(Stored data)
Start of Block
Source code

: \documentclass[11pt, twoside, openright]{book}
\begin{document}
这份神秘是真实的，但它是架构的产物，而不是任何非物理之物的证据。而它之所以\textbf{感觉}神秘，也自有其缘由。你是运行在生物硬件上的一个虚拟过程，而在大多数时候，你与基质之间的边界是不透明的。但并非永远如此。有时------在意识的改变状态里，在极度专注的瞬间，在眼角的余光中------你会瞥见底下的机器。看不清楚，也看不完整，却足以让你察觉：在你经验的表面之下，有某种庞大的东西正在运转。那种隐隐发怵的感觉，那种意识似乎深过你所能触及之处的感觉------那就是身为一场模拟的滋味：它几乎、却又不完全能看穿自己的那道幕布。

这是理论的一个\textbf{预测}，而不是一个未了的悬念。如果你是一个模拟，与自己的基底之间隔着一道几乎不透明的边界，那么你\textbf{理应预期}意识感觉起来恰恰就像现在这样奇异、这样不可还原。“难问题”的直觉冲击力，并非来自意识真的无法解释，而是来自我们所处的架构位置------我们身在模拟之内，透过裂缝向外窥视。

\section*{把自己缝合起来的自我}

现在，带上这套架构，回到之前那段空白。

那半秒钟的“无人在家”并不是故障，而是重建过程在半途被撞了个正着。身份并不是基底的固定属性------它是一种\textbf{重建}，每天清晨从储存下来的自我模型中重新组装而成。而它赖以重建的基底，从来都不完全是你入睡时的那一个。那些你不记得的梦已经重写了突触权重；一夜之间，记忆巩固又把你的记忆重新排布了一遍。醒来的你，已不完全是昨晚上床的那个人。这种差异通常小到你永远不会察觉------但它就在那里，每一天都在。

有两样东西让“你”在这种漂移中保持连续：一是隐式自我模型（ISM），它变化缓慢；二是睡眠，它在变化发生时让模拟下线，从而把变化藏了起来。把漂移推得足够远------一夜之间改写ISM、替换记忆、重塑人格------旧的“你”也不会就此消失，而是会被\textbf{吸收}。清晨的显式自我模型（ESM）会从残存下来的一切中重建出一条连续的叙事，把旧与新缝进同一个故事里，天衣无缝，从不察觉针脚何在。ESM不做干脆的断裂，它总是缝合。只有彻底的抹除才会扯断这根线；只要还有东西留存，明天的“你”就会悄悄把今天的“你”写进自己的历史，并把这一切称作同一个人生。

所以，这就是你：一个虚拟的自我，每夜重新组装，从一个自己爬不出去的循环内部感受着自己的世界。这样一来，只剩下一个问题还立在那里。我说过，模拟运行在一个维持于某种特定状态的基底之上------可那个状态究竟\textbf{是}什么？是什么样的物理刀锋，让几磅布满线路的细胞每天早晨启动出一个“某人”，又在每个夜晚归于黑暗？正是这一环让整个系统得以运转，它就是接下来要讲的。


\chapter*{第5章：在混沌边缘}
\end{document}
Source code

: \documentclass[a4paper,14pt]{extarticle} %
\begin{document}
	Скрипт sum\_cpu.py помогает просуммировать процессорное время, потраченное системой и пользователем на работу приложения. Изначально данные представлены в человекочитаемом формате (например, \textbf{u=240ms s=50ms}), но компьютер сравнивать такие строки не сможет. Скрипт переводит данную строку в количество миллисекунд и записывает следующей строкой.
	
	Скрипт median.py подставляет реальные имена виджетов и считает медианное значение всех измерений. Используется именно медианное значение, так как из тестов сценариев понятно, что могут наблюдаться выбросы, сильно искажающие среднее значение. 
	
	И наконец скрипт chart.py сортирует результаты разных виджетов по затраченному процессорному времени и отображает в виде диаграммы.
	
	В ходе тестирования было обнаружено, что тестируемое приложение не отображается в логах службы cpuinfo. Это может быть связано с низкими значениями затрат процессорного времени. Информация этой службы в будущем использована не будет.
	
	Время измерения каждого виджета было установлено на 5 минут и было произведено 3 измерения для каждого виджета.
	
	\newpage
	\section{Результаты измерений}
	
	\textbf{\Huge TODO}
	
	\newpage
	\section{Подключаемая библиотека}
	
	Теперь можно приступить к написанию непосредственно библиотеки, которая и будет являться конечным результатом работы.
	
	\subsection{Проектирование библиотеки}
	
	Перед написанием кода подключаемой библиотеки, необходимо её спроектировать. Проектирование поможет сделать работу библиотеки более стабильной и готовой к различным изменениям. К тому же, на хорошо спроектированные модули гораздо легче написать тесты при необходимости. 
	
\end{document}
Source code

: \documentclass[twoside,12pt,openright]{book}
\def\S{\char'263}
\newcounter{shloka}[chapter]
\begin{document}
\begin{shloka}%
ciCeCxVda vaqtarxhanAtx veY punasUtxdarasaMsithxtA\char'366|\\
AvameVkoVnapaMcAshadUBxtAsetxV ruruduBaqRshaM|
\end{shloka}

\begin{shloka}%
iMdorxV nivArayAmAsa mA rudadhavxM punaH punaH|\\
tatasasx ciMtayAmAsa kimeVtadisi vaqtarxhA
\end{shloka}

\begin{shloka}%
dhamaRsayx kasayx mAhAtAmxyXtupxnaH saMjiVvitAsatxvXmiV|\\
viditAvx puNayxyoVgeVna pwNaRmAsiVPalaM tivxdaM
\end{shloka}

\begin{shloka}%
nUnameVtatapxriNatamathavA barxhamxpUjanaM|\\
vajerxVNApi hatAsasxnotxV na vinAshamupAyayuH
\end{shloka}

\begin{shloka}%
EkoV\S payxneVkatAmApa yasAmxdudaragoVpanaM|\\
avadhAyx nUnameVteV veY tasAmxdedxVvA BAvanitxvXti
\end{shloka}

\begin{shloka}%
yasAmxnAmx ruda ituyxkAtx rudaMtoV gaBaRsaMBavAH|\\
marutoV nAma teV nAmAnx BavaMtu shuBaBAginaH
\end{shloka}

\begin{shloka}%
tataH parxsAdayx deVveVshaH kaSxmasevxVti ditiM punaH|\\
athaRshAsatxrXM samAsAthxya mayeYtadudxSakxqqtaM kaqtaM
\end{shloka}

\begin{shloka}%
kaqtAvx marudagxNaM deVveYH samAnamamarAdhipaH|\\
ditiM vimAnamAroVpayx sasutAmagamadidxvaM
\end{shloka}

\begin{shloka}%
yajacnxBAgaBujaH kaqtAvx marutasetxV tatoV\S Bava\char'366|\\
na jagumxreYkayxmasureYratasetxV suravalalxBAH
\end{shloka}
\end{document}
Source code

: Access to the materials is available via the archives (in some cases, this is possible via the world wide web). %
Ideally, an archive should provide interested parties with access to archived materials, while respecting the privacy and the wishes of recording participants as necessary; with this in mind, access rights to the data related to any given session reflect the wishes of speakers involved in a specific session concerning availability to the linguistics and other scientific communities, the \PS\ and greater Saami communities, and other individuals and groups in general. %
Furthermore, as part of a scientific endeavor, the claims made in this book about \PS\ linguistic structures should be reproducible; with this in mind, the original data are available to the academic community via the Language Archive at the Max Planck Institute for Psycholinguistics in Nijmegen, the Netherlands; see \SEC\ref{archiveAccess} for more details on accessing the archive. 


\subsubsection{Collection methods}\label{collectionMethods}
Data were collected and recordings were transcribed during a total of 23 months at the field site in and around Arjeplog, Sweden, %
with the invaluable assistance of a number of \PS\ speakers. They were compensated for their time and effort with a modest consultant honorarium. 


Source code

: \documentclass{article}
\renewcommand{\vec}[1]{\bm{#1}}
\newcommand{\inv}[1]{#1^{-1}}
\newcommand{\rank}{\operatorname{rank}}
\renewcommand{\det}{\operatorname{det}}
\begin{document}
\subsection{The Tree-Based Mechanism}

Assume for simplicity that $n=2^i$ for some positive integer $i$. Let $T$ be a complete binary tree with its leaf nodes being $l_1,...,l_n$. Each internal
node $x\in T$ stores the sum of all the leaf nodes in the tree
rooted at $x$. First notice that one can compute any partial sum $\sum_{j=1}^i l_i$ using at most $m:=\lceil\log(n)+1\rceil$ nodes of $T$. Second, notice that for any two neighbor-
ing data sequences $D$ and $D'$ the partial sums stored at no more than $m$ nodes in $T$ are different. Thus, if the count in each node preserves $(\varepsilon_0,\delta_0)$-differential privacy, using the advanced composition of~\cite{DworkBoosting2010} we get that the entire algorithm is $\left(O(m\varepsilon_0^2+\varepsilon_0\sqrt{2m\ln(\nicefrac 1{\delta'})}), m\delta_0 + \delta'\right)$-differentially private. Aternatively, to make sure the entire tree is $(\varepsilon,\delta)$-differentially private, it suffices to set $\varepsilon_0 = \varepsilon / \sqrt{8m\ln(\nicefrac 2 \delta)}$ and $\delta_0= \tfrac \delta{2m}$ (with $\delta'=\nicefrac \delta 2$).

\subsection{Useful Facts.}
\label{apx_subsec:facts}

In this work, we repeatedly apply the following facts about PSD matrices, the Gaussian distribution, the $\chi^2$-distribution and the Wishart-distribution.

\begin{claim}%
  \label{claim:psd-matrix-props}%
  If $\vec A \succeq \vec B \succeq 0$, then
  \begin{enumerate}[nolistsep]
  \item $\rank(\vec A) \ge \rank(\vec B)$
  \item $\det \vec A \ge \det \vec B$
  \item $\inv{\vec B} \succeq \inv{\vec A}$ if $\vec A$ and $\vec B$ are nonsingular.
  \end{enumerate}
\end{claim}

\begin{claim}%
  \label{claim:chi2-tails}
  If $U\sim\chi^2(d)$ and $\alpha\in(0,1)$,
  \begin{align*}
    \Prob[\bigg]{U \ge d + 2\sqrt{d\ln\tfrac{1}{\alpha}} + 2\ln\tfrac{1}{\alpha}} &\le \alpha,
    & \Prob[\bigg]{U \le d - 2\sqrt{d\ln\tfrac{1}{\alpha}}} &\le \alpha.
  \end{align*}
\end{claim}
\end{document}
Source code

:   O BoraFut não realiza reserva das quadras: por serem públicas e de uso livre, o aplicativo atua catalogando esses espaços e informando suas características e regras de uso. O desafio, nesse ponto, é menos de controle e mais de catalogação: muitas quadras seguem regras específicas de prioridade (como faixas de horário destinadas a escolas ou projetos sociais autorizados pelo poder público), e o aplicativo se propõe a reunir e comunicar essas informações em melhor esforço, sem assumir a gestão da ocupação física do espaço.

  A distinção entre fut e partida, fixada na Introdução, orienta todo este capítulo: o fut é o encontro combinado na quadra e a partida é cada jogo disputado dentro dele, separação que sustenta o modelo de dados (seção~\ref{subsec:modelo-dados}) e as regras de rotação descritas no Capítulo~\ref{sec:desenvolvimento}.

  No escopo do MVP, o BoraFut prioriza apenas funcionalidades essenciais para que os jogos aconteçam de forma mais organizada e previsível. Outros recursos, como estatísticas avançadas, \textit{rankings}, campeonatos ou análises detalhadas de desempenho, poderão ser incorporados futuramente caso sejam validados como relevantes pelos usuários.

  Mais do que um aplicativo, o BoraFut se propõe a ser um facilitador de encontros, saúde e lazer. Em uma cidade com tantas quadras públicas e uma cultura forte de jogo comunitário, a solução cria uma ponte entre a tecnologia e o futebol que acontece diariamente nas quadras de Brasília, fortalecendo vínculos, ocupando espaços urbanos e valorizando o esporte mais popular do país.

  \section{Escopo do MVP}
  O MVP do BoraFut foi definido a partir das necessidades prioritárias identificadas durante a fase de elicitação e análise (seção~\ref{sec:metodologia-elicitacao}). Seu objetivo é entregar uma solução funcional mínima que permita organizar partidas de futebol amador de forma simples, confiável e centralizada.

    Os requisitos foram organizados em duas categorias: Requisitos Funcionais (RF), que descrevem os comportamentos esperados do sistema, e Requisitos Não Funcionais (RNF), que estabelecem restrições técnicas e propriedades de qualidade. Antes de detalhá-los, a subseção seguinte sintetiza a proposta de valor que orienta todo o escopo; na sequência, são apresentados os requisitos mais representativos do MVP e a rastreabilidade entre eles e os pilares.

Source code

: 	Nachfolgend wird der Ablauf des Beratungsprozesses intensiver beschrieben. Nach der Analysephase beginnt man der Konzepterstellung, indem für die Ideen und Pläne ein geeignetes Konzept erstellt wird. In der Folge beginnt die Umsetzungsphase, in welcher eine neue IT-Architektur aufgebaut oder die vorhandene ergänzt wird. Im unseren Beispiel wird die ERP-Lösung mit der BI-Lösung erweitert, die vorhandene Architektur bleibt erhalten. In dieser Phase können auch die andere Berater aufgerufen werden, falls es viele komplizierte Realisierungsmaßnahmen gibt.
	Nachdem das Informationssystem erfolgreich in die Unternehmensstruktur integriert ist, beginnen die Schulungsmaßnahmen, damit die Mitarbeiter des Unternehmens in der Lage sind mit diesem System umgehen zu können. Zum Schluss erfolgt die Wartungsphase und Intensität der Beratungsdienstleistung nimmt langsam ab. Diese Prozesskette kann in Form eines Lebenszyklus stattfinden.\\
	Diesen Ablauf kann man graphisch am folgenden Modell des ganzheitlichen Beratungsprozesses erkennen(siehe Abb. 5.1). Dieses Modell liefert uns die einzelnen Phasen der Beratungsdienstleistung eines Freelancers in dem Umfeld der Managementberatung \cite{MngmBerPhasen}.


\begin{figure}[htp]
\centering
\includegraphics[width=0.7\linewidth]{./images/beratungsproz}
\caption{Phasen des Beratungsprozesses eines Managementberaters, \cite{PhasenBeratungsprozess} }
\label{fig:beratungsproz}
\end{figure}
End of Block
**Exercise**
Find the lines in the data that hold the word "solução". Reply with how many there are and nothing more.

**Reply**
2